[W]e tend to forget the data is the most critical asset. yet we spend inordinate time and resources trying to protect the infrastructure, the perimeter... the servers etc. I believe and [sic] information-centric security approach of protecting the data itself is the only logical approach to keep it secure at rest, in motion and in use. (emphasis added)
I hear this "protect the data" argument all the time. I think it is one of the most misinformed comments that one can make. I think of Chris Farley smacking his head saying "IDIOT!" when I hear "protect the data."
"Oh right, that's what we should have been doing for the last 10, 20, 30 years -- protect the data! I feel so stupid to have not done that! IDIOT!"
"Protect the data" represents a nearly fatal understanding of information security. I'm tired of hearing it, so I'm going to dismantle the idea in this post.
Now that I've surely offended someone, here are my thoughts.
Someone show me "data." What is "data" anyway? Let's assume it takes electronic form, which is the focus of digital security measures. This is the first critical point:
Digital data does not exist independently of a container.
Think of the many containers which hold data. Imagine looking at a simple text file retrieved from a network share via NFS and viewed with a text editor.
- Data exists as an image rendered on a screen attached to the NFS client.
- Data exists as a temporary file on the hard drive of the NFS client, and as a file on the hard drive of the NFS server.

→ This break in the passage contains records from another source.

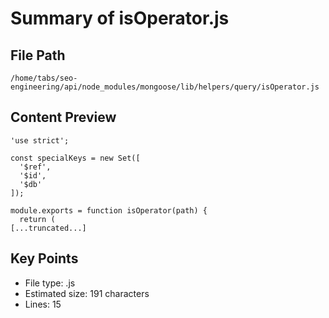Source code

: # Summary of isOperator.js
  
## File Path
`/home/tabs/seo-engineering/api/node_modules/mongoose/lib/helpers/query/isOperator.js`

## Content Preview
```
'use strict';

const specialKeys = new Set([
  '$ref',
  '$id',
  '$db'
]);

module.exports = function isOperator(path) {
  return (
[...truncated...]
```

## Key Points
- File type: .js
- Estimated size: 191 characters
- Lines: 15
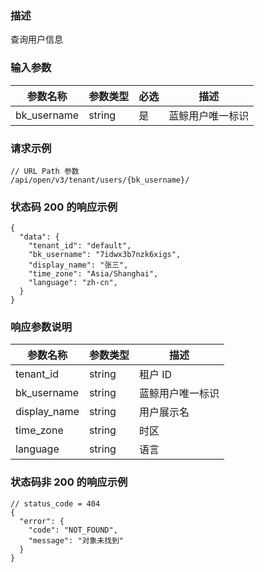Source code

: ### 描述

查询用户信息

### 输入参数

| 参数名称        | 参数类型   | 必选 | 描述       |
|-------------|--------|----|----------|
| bk_username | string | 是  | 蓝鲸用户唯一标识 |

### 请求示例

```
// URL Path 参数
/api/open/v3/tenant/users/{bk_username}/
```

### 状态码 200 的响应示例

```json5
{
  "data": {
    "tenant_id": "default",
    "bk_username": "7idwx3b7nzk6xigs",
    "display_name": "张三",
    "time_zone": "Asia/Shanghai",
    "language": "zh-cn",
  }
}
```

### 响应参数说明

| 参数名称         | 参数类型   | 描述       |
|--------------|--------|----------|
| tenant_id    | string | 租户 ID    |
| bk_username  | string | 蓝鲸用户唯一标识 |
| display_name | string | 用户展示名    |
| time_zone    | string | 时区       |
| language     | string | 语言       |

### 状态码非 200 的响应示例

```json5
// status_code = 404
{
  "error": {
    "code": "NOT_FOUND",
    "message": "对象未找到"
  }
}
```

- Data exists in memory on the NFS client, and in memory on the NFS server.
- The NFS client and server are computers sitting in facilities.
- Network infrastructure carries data between the NFS client and server.
- Data exists as network traffic exchanged between the NFS client and server.
- If the user prints the file, it is now contained on paper (in addition to involving a printer with its own memory, hard drive, etc.)
- The electromagnetic spectrum is a container for data as it is transmitted by the screen, carried by network cables and/or wireless media, and so on.
That's eight unique categories of data containers. Some smart blog reader can probably contribute two others to round out the list at ten!
So where exactly do we "protect the data"? "In motion/transit, and at rest" are the popular answers. Good luck with that. Seriously. This leads to my second critical point:
If an authorized user can access data, so can an unauthorized user.
Think about it. Any possible countermeasure you can imagine can be defeated by a sufficiently motivated and resourced adversary. One example: "Solution:" Encrypt everything! Attack: Great, wait until an authorized user views a sensitive document, and then screen-scrape every page using the malware installed last week.
If you doubt me, consider the "final solution" that defeats any security mechanism:
Become an authorized user, e.g., plant a mole/spy/agent. If you think you can limit what he or she can remove from a "secure" site, plant an agent with a photographic memory. This is an extreme example but the point is that there is no "IDIOT" solution out there.
I can make rational arguments for a variety of security approaches, from defending the network, to defending the platform, to defending the operating system, to defending the application, and so on. At the end of the day, don't think that wrapping a document in some kind of rights management system or crypto is where "security" should be heading. I don't disagree that adding another level of protection can be helpful, but it's not like intruders are going to react by saying "Shucks, we're beat! Time to find another job."
Intruders who encounter so-called "protect the data" approaches are going to break them like every other countermeasure deployed so far. It's just a question of how expensive it is for the intruder to do so. Attackers balance effort against "return" like any other rational actor, and they will likely find cheap ways to evade "protect the data" approaches.
Only when relying on human agents is the cheapest way to steal data, or when it's cheaper to research develop one's own data, will digital security be able to declare "victory." I don't see that happening soon; no one in history has ever found a way to defeat crime, espionage, or any of the true names for the so-called "information security" challenges we face.